Once the line containing "Vea una lista de su" has been printed, stop; print every line before it exactly, starting at the top of the material below.

§ **Data for review**:
□ □ □ □ □
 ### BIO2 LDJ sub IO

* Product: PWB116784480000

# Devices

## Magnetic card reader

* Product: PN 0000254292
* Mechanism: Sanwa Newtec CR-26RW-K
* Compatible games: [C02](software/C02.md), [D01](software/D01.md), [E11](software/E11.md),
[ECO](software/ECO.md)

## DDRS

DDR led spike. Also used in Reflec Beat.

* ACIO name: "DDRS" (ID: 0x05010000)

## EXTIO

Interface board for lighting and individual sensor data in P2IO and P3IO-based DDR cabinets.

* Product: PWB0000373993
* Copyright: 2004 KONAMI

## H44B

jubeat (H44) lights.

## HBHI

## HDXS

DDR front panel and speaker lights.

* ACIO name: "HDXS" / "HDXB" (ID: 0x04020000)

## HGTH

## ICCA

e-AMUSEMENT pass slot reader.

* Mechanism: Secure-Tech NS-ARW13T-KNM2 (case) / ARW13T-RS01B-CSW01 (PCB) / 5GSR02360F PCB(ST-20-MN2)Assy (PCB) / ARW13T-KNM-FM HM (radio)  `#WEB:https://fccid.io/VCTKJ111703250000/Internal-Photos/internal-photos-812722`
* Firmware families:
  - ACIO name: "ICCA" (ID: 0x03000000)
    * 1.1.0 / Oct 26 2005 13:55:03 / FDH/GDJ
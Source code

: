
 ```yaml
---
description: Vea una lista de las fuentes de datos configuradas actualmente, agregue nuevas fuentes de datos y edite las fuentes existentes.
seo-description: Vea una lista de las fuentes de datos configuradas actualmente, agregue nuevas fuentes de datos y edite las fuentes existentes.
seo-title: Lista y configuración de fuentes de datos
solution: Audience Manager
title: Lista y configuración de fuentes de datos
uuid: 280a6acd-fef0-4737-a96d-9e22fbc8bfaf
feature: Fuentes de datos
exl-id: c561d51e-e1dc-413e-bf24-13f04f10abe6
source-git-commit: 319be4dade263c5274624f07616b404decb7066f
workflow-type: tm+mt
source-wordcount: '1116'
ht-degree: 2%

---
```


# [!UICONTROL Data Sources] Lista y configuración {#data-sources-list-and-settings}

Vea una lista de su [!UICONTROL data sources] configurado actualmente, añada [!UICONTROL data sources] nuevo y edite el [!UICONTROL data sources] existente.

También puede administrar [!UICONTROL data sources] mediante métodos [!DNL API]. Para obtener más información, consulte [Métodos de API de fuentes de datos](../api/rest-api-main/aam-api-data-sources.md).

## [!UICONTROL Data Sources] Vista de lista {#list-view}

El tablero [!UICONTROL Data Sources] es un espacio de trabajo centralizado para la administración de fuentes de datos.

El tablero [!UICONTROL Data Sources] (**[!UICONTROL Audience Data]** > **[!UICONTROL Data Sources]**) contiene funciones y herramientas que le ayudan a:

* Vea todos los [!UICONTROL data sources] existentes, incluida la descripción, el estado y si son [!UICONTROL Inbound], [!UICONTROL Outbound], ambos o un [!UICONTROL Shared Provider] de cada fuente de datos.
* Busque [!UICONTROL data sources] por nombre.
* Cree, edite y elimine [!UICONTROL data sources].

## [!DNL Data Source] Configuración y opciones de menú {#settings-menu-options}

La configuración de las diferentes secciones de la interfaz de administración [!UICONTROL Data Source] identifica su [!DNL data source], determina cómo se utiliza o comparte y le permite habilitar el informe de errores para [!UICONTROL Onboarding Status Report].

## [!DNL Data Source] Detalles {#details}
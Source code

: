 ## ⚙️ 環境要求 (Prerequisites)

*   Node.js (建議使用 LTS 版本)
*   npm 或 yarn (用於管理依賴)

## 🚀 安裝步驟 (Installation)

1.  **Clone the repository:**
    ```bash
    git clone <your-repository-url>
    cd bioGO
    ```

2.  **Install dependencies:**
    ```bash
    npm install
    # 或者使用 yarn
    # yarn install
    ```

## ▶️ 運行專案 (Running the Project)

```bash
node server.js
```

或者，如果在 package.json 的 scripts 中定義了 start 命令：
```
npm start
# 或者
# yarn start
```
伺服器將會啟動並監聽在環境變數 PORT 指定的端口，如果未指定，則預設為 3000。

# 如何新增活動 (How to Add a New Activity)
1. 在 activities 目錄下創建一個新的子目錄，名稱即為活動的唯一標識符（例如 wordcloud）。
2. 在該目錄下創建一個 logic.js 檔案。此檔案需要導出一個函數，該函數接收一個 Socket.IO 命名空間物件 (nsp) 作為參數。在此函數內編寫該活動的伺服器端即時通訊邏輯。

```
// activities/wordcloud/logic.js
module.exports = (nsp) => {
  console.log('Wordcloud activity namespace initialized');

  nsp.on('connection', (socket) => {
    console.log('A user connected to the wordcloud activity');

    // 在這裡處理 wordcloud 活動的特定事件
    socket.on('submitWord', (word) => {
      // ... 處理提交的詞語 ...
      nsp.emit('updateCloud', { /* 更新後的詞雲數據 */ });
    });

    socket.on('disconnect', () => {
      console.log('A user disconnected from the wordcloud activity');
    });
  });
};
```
□ □ □ □ □
§ **Answer to this problem**:
 ### BIO2 LDJ sub IO

* Product: PWB116784480000

# Devices

## Magnetic card reader

* Product: PN 0000254292
* Mechanism: Sanwa Newtec CR-26RW-K
* Compatible games: [C02](software/C02.md), [D01](software/D01.md), [E11](software/E11.md),
[ECO](software/ECO.md)

## DDRS

DDR led spike. Also used in Reflec Beat.

* ACIO name: "DDRS" (ID: 0x05010000)

## EXTIO

Interface board for lighting and individual sensor data in P2IO and P3IO-based DDR cabinets.

* Product: PWB0000373993
* Copyright: 2004 KONAMI

## H44B

jubeat (H44) lights.

## HBHI

## HDXS

DDR front panel and speaker lights.

* ACIO name: "HDXS" / "HDXB" (ID: 0x04020000)

## HGTH

## ICCA

e-AMUSEMENT pass slot reader.

* Mechanism: Secure-Tech NS-ARW13T-KNM2 (case) / ARW13T-RS01B-CSW01 (PCB) / 5GSR02360F PCB(ST-20-MN2)Assy (PCB) / ARW13T-KNM-FM HM (radio)  `#WEB:https://fccid.io/VCTKJ111703250000/Internal-Photos/internal-photos-812722`
* Firmware families:
  - ACIO name: "ICCA" (ID: 0x03000000)
    * 1.1.0 / Oct 26 2005 13:55:03 / FDH/GDJ
Source code

:
 ```yaml
---
description: Vea una lista de las fuentes de datos configuradas actualmente, agregue nuevas fuentes de datos y edite las fuentes existentes.
seo-description: Vea una lista de las fuentes de datos configuradas actualmente, agregue nuevas fuentes de datos y edite las fuentes existentes.
seo-title: Lista y configuración de fuentes de datos
solution: Audience Manager
title: Lista y configuración de fuentes de datos
uuid: 280a6acd-fef0-4737-a96d-9e22fbc8bfaf
feature: Fuentes de datos
exl-id: c561d51e-e1dc-413e-bf24-13f04f10abe6
source-git-commit: 319be4dade263c5274624f07616b404decb7066f
workflow-type: tm+mt
source-wordcount: '1116'
ht-degree: 2%

---
```


# [!UICONTROL Data Sources] Lista y configuración {#data-sources-list-and-settings}

Vea una lista de su [!UICONTROL data sources] configurado actualmente, añada [!UICONTROL data sources] nuevo y edite el [!UICONTROL data sources] existente.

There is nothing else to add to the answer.